-- DATA IN THIS EXERCISE follows --
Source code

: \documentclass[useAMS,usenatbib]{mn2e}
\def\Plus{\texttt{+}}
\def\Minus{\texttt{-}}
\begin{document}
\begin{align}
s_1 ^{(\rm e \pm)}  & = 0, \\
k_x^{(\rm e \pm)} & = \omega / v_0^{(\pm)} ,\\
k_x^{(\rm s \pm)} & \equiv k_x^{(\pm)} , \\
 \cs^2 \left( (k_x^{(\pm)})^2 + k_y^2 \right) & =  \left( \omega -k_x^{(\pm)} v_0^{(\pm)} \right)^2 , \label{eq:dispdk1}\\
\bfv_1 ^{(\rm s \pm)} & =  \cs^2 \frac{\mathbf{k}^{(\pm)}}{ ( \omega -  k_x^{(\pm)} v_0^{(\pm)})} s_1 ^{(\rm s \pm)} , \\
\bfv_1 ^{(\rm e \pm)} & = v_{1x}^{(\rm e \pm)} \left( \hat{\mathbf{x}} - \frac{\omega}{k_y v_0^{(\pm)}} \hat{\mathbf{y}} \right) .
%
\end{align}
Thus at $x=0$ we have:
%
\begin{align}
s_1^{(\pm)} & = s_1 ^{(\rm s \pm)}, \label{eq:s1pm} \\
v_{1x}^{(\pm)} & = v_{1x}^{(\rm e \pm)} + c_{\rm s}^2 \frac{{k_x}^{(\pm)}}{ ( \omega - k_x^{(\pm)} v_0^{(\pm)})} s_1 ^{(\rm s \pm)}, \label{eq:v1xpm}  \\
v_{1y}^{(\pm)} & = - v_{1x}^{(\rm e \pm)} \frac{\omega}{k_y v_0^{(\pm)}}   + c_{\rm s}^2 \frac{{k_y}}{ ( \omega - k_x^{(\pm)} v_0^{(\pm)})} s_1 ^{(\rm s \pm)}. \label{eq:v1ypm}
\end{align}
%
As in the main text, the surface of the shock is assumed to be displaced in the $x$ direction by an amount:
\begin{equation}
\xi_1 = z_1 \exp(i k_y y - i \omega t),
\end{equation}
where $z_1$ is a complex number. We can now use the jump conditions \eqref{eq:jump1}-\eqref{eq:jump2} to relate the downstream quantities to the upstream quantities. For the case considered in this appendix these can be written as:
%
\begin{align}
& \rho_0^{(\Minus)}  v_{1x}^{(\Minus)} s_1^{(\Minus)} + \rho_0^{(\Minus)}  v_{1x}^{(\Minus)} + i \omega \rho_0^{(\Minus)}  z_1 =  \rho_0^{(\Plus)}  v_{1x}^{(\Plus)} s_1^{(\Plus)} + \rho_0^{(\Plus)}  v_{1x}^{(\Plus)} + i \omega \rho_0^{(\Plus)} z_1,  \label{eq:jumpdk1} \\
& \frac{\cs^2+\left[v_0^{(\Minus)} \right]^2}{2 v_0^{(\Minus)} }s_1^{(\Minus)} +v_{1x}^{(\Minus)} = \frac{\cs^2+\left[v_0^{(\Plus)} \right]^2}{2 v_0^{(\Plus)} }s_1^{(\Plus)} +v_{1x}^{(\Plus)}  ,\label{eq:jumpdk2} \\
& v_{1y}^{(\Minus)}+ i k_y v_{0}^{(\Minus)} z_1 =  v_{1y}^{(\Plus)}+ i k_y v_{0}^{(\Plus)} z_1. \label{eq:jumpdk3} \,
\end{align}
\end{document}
-- DATA IN THIS EXERCISE concluded --
Every record, restated word for word, should make up your reply.

— SOLUTION TO THIS PROBLEM —
Source code

: \documentclass[useAMS,usenatbib]{mn2e}
\def\Plus{\texttt{+}}
\def\Minus{\texttt{-}}
\begin{document}
\begin{align}
s_1 ^{(\rm e \pm)}  & = 0, \\
k_x^{(\rm e \pm)} & = \omega / v_0^{(\pm)} ,\\
k_x^{(\rm s \pm)} & \equiv k_x^{(\pm)} , \\
 \cs^2 \left( (k_x^{(\pm)})^2 + k_y^2 \right) & =  \left( \omega -k_x^{(\pm)} v_0^{(\pm)} \right)^2 , \label{eq:dispdk1}\\
\bfv_1 ^{(\rm s \pm)} & =  \cs^2 \frac{\mathbf{k}^{(\pm)}}{ ( \omega -  k_x^{(\pm)} v_0^{(\pm)})} s_1 ^{(\rm s \pm)} , \\
\bfv_1 ^{(\rm e \pm)} & = v_{1x}^{(\rm e \pm)} \left( \hat{\mathbf{x}} - \frac{\omega}{k_y v_0^{(\pm)}} \hat{\mathbf{y}} \right) .
%
\end{align}
Thus at $x=0$ we have:
%
\begin{align}
s_1^{(\pm)} & = s_1 ^{(\rm s \pm)}, \label{eq:s1pm} \\
v_{1x}^{(\pm)} & = v_{1x}^{(\rm e \pm)} + c_{\rm s}^2 \frac{{k_x}^{(\pm)}}{ ( \omega - k_x^{(\pm)} v_0^{(\pm)})} s_1 ^{(\rm s \pm)}, \label{eq:v1xpm}  \\
v_{1y}^{(\pm)} & = - v_{1x}^{(\rm e \pm)} \frac{\omega}{k_y v_0^{(\pm)}}   + c_{\rm s}^2 \frac{{k_y}}{ ( \omega - k_x^{(\pm)} v_0^{(\pm)})} s_1 ^{(\rm s \pm)}. \label{eq:v1ypm}
\end{align}
%
As in the main text, the surface of the shock is assumed to be displaced in the $x$ direction by an amount:
\begin{equation}
\xi_1 = z_1 \exp(i k_y y - i \omega t),
\end{equation}
where $z_1$ is a complex number. We can now use the jump conditions \eqref{eq:jump1}-\eqref{eq:jump2} to relate the downstream quantities to the upstream quantities. For the case considered in this appendix these can be written as:
%
\begin{align}
& \rho_0^{(\Minus)}  v_{1x}^{(\Minus)} s_1^{(\Minus)} + \rho_0^{(\Minus)}  v_{1x}^{(\Minus)} + i \omega \rho_0^{(\Minus)}  z_1 =  \rho_0^{(\Plus)}  v_{1x}^{(\Plus)} s_1^{(\Plus)} + \rho_0^{(\Plus)}  v_{1x}^{(\Plus)} + i \omega \rho_0^{(\Plus)} z_1,  \label{eq:jumpdk1} \\
& \frac{\cs^2+\left[v_0^{(\Minus)} \right]^2}{2 v_0^{(\Minus)} }s_1^{(\Minus)} +v_{1x}^{(\Minus)} = \frac{\cs^2+\left[v_0^{(\Plus)} \right]^2}{2 v_0^{(\Plus)} }s_1^{(\Plus)} +v_{1x}^{(\Plus)}  ,\label{eq:jumpdk2} \\
& v_{1y}^{(\Minus)}+ i k_y v_{0}^{(\Minus)} z_1 =  v_{1y}^{(\Plus)}+ i k_y v_{0}^{(\Plus)} z_1. \label{eq:jumpdk3} \,
\end{align}
\end{document}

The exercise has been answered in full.